Jacob Lienhard was an officer in the United States Marine Corps during World War I. He would be awarded the Navy Cross and the Distinguished Service Cross.

His Navy Cross citation reads:
The President of the United States of America takes pleasure in presenting the Navy Cross to Second Lieutenant Jacob Lienhard (MCSN: 0-557), United States Marine Corps, for extraordinary heroism while serving with the 17th Company, 5th Regiment (Marines), 2d Division, A.E.F. in action near St. Etienne, France, 4 October 1918. Second Lieutenant Lienhard led his men in an attack on a strongly held enemy position through heavy machine-gun and shell fire, and although severely wounded continued to lead and encourage his men.
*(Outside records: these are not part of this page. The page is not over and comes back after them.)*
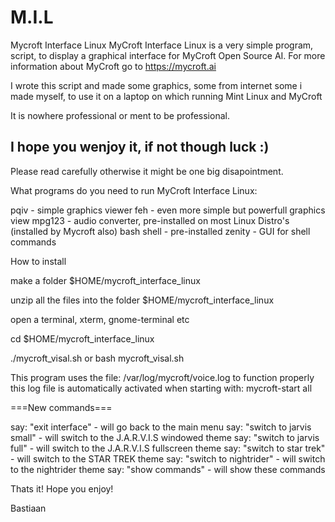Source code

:# M.I.L
Mycroft Interface Linux
MyCroft Interface Linux is a very simple
program, script, to display a graphical interface 
for MyCroft Open Source AI.
For more information about MyCroft go to https://mycroft.ai

I wrote this script and made some graphics, some from internet
some i made myself, to use it on a laptop on which running 
Mint Linux and MyCroft

It is nowhere professional or ment to be professional. 

I hope you wenjoy it, if not though luck :)
--------------------------------------------------------------------

Please read carefully otherwise it might be one
big disapointment.

What programs do you need to run MyCroft Interface Linux:

pqiv - simple graphics viewer
feh - even more simple but powerfull graphics view
mpg123 - audio converter, pre-installed on most Linux Distro's (installed by Mycroft also)
bash shell - pre-installed
zenity - GUI for shell commands

How to install

make a folder $HOME/mycroft_interface_linux

unzip all the files into the folder $HOME/mycroft_interface_linux

open a terminal, xterm, gnome-terminal etc

cd $HOME/mycroft_interface_linux

./mycroft_visal.sh or bash mycroft_visal.sh

This program uses the file: /var/log/mycroft/voice.log to function properly
this log file is automatically activated when starting with: mycroft-start all

===New commands===

say: "exit interface" - will go back to the main menu
say: "switch to jarvis small" - will switch to the J.A.R.V.I.S windowed theme
say: "switch to jarvis full" - will switch to the J.A.R.V.I.S fullscreen theme
say: "switch to star trek"  - will switch to the STAR TREK theme
say: "switch to nightrider" - will switch to the nightrider theme
say: "show commands" - will show these commands

Thats it! Hope you enjoy!

Bastiaan
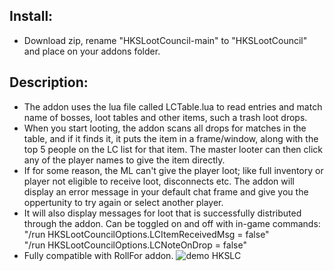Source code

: ## Install: ##
- Download zip, rename "HKSLootCouncil-main" to "HKSLootCouncil" and place on your addons folder.


## Description: ##
- The addon uses the lua file called LCTable.lua to read entries and match name of bosses, loot tables and other items, such a trash loot drops.
- When you start looting, the addon scans all drops for matches in the table, and if it finds it, it puts the item in a frame/window, along with the top 5 people on the LC list for that item. The master looter can then click any of the player names to give the item directly.
- If for some reason, the ML can't give the player loot; like full inventory or player not eligible to receive loot, disconnects etc. The addon will display an error message in your default chat frame and give you the oppertunity to try again or select another player.
- It will also display messages for loot that is successfully distributed through the addon. Can be toggled on and off with in-game commands:
      "/run HKSLootCouncilOptions.LCItemReceivedMsg = false"	
      "/run HKSLootCouncilOptions.LCNoteOnDrop = false"
- Fully compatible with RollFor addon.
![demo HKSLC](https://github.com/user-attachments/assets/e0811328-6bce-4b4c-a8c9-7a36fa99d037)
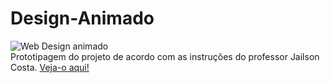 # Design-Animado
![Web Design animado](https://github.com/LuizaMGama/Design-Animado/assets/164073139/091a9d4c-68db-469f-8d15-1c69565ab4e1)
<br>
Prototipagem do projeto de acordo com as instruções do professor Jailson Costa.
[Veja-o aqui!](https://www.figma.com/file/R9aimabaTNQjHTT3LJ3pk3/PROJETO04?type=design&node-id=0-1&mode=design&t=2XxQgWWc7UQ5dVRe-0)
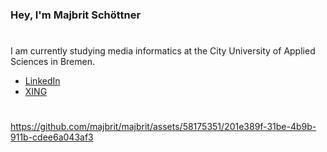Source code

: ### Hey, I'm Majbrit Schöttner
#

I am currently studying media informatics at the City University of Applied Sciences in Bremen.

- [LinkedIn](https://www.linkedin.com/in/majbrit-schöttner-264384238)
- [XING](https://www.xing.com/profile/Majbrit_Schoettner)

#

https://github.com/majbrit/majbrit/assets/58175351/201e389f-31be-4b9b-911b-cdee6a043af3

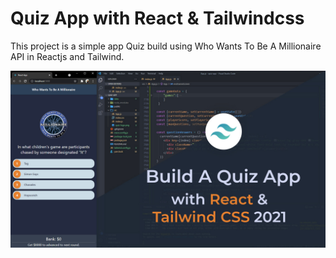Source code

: # Quiz App with React & Tailwindcss

This project is a simple app Quiz build using Who Wants To Be A Millionaire API in Reactjs and Tailwind.

![quiz-app-reactjs-tailwindcss-2021](https://github.com/Siphiwo/Quiz-App-with-Reactjs-Tailwindcss/blob/main/quiz-app-with-react-tailwindcss-2021-challenge.jpg)

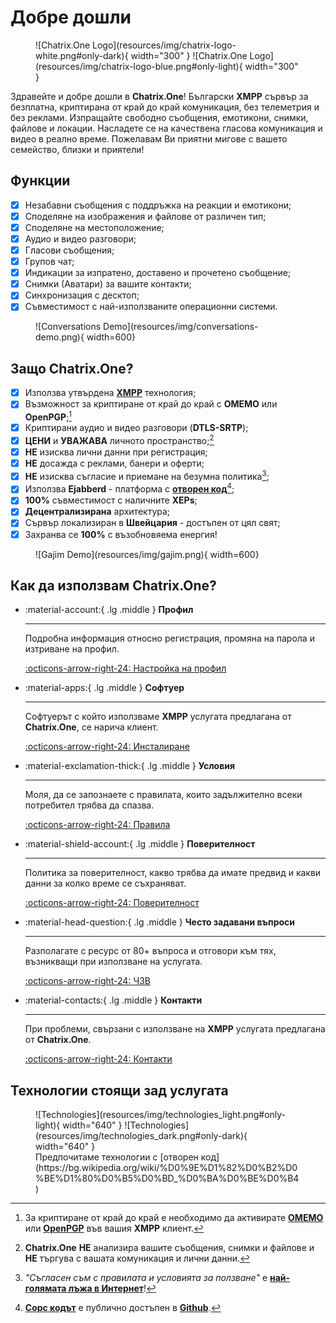 # Добре дошли

<figure markdown>
  ![Chatrix.One Logo](resources/img/chatrix-logo-white.png#only-dark){ width="300" }
  ![Chatrix.One Logo](resources/img/chatrix-logo-blue.png#only-light){ width="300" }
</figure>

Здравейте и добре дошли в **Chatrix.One**! Български **XMPP** сървър за безплатна, криптирана от край до край комуникация, без телеметрия и без реклами. Изпращайте свободно съобщения, емотикони, снимки, файлове и локации. Насладете се на качествена гласова комуникация и видео в реално време. Пожелавам Ви приятни мигове с вашето семейство, близки и приятели!

<!-- <figure markdown>
  ![Chatrix.One - Green XMPP Server](https://app.greenweb.org/api/v3/greencheckimage/chatrix.one?nocache=true)
</figure> -->

## Функции

- [x] Незабавни съобщения с поддръжка на реакции и емотикони;
- [x] Споделяне на изображения и файлове от различен тип;
- [x] Споделяне на местоположение;
- [x] Аудио и видео разговори;
- [x] Гласови съобщения;
- [x] Групов чат;
- [x] Индикации за изпратено, доставено и прочетено съобщение;
- [x] Снимки (Аватари) за вашите контакти;
- [x] Синхронизация с десктоп;
- [x] Съвместимост с най-използваните операционни системи.

<figure markdown>
  ![Conversations Demo](resources/img/conversations-demo.png){ width=600}
</figure>

## Защо **Chatrix.One?**

- [x] Използва утвърдена [**XMPP**](https://xmpp.org/about/technology-overview/) технология;
- [x] Възможност за криптиране от край до край с **OMEMO** или **OpenPGP**;[^1]
- [x] Криптирани аудио и видео разговори (**DTLS-SRTP**);
- [x] **ЦЕНИ** и **УВАЖАВА** личното пространство;[^2]
- [x] **НЕ** изисква лични данни при регистрация;
- [x] **НЕ** досажда с реклами, банери и оферти;
- [x] **НЕ** изисква съгласие и приемане на безумна политика[^3];
- [x] Използва **Ejabberd** - платформа с [**отворен код**](https://bg.wikipedia.org/wiki/Софтуер_с_отворен_код)[^4];
- [x] **100%** съвместимост с наличните **XEPs**;
- [x] **Децентрализирана** архитектура;
- [x] Сървър локализиран в **Швейцария** - достъпен от цял свят;
- [x] Захранва се **100%** с възобновяема енергия!

[^1]: За криптиране от край до край е необходимо да активирате [**OMEMO**](https://docs.chatrix.one/faq/#omemo) или [**OpenPGP**](https://bg.wikipedia.org/wiki/Достатъчно_добра_поверителност) във вашия **XMPP** клиент.

[^2]: **Chatrix.One** **НЕ** анализира вашите съобщения, снимки и файлове и **НЕ** търгува с вашата комуникация и лични данни.

[^3]: *"Съгласен съм с правилата и условията за ползване"* е [**най-голямата лъжа в Интернет**](https://www.biggestlieonline.com/)!

[^4]: [**Сорс кодът**](https://bg.wikipedia.org/wiki/Изходен_код) е публично достъпен в [**Github**](https://github.com/processone/ejabberd).

<figure markdown>
  ![Gajim Demo](resources/img/gajim.png){ width=600}
</figure>

## Как да използвам Chatrix.One?

<div class="grid cards" markdown>

-   :material-account:{ .lg .middle } __Профил__

    ---

    Подробна информация относно регистрация, промяна на парола и изтриване на профил.

    [:octicons-arrow-right-24: Настройка на профил](https://docs.chatrix.one/account/registration/)

-   :material-apps:{ .lg .middle } __Софтуер__

    ---

    Софтуерът с който използваме **XMPP** услугата предлагана от **Chatrix.One**, се нарича клиент.

    [:octicons-arrow-right-24: Инсталиране](https://docs.chatrix.one/clients/)

-   :material-exclamation-thick:{ .lg .middle } __Условия__

    ---

    Моля, да се запознаете с правилата, които задължително всеки потребител трябва да спазва.

    [:octicons-arrow-right-24: Правила](https://docs.chatrix.one/terms/)

-   :material-shield-account:{ .lg .middle } __Поверителност__

    ---

    Политика за поверителност, какво трябва да имате предвид и какви данни за колко време се съхраняват.

    [:octicons-arrow-right-24: Поверителност](https://docs.chatrix.one/privacy/)


-   :material-head-question:{ .lg .middle } __Често задавани въпроси__

    ---

    Разполагате с ресурс от 80+ въпроса и отговори към тях, възникващи при използване на услугата.

    [:octicons-arrow-right-24: ЧЗВ](https://docs.chatrix.one/faq/)

-   :material-contacts:{ .lg .middle } __Контакти__

    ---

    При проблеми, свързани с използване на **XMPP** услугата предлагана от **Chatrix.One**.

    [:octicons-arrow-right-24: Контакти](https://docs.chatrix.one/about/#%D0%BA%D0%BE%D0%BD%D1%82%D0%B0%D0%BA%D1%82%D0%B8)

</div>

## Технологии стоящи зад услугата

<figure markdown>
  ![Technologies](resources/img/technologies_light.png#only-light){ width="640" }
  ![Technologies](resources/img/technologies_dark.png#only-dark){ width="640" }
  <figcaption markdown>Предпочитаме технологии с [отворен код](https://bg.wikipedia.org/wiki/%D0%9E%D1%82%D0%B2%D0%BE%D1%80%D0%B5%D0%BD_%D0%BA%D0%BE%D0%B4)</figcaption>
</figure>
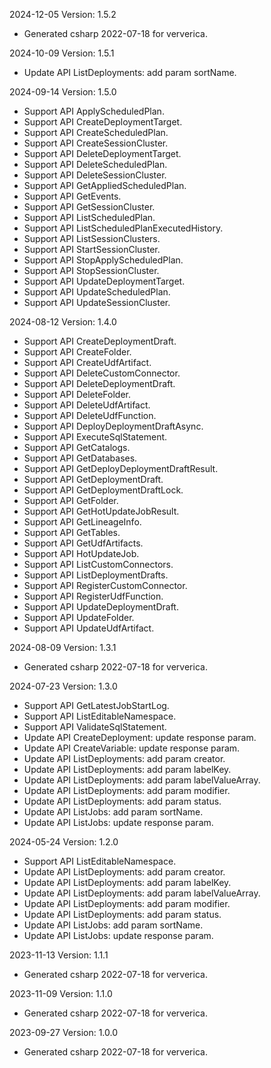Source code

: 2024-12-05 Version: 1.5.2
- Generated csharp 2022-07-18 for ververica.

2024-10-09 Version: 1.5.1
- Update API ListDeployments: add param sortName.


2024-09-14 Version: 1.5.0
- Support API ApplyScheduledPlan.
- Support API CreateDeploymentTarget.
- Support API CreateScheduledPlan.
- Support API CreateSessionCluster.
- Support API DeleteDeploymentTarget.
- Support API DeleteScheduledPlan.
- Support API DeleteSessionCluster.
- Support API GetAppliedScheduledPlan.
- Support API GetEvents.
- Support API GetSessionCluster.
- Support API ListScheduledPlan.
- Support API ListScheduledPlanExecutedHistory.
- Support API ListSessionClusters.
- Support API StartSessionCluster.
- Support API StopApplyScheduledPlan.
- Support API StopSessionCluster.
- Support API UpdateDeploymentTarget.
- Support API UpdateScheduledPlan.
- Support API UpdateSessionCluster.


2024-08-12 Version: 1.4.0
- Support API CreateDeploymentDraft.
- Support API CreateFolder.
- Support API CreateUdfArtifact.
- Support API DeleteCustomConnector.
- Support API DeleteDeploymentDraft.
- Support API DeleteFolder.
- Support API DeleteUdfArtifact.
- Support API DeleteUdfFunction.
- Support API DeployDeploymentDraftAsync.
- Support API ExecuteSqlStatement.
- Support API GetCatalogs.
- Support API GetDatabases.
- Support API GetDeployDeploymentDraftResult.
- Support API GetDeploymentDraft.
- Support API GetDeploymentDraftLock.
- Support API GetFolder.
- Support API GetHotUpdateJobResult.
- Support API GetLineageInfo.
- Support API GetTables.
- Support API GetUdfArtifacts.
- Support API HotUpdateJob.
- Support API ListCustomConnectors.
- Support API ListDeploymentDrafts.
- Support API RegisterCustomConnector.
- Support API RegisterUdfFunction.
- Support API UpdateDeploymentDraft.
- Support API UpdateFolder.
- Support API UpdateUdfArtifact.


2024-08-09 Version: 1.3.1
- Generated csharp 2022-07-18 for ververica.

2024-07-23 Version: 1.3.0
- Support API GetLatestJobStartLog.
- Support API ListEditableNamespace.
- Support API ValidateSqlStatement.
- Update API CreateDeployment: update response param.
- Update API CreateVariable: update response param.
- Update API ListDeployments: add param creator.
- Update API ListDeployments: add param labelKey.
- Update API ListDeployments: add param labelValueArray.
- Update API ListDeployments: add param modifier.
- Update API ListDeployments: add param status.
- Update API ListJobs: add param sortName.
- Update API ListJobs: update response param.


2024-05-24 Version: 1.2.0
- Support API ListEditableNamespace.
- Update API ListDeployments: add param creator.
- Update API ListDeployments: add param labelKey.
- Update API ListDeployments: add param labelValueArray.
- Update API ListDeployments: add param modifier.
- Update API ListDeployments: add param status.
- Update API ListJobs: add param sortName.
- Update API ListJobs: update response param.


2023-11-13 Version: 1.1.1
- Generated csharp 2022-07-18 for ververica.

2023-11-09 Version: 1.1.0
- Generated csharp 2022-07-18 for ververica.

2023-09-27 Version: 1.0.0
- Generated csharp 2022-07-18 for ververica.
His Distinguished Service Cross citation reads:
The President of the United States of America, authorized by Act of Congress, July 9, 1918, takes pleasure in presenting the Distinguished Service Cross to Second Lieutenant Jacob Lienhard (MCSN: 0-557), United States Marine Corps, for extraordinary heroism while serving with the Seventeenth Company, Fifth Regiment (Marines), 2d Division, A.E.F., in action near St. Etienne, France, 4 October 1918. Second Lieutenant Lienhard led his men in an attack on a strongly held enemy position through heavy machine-gun and shell fire, and although severely wounded continued to lead and encourage his men.

Lienhard was born in Plymouth, Wisconsin.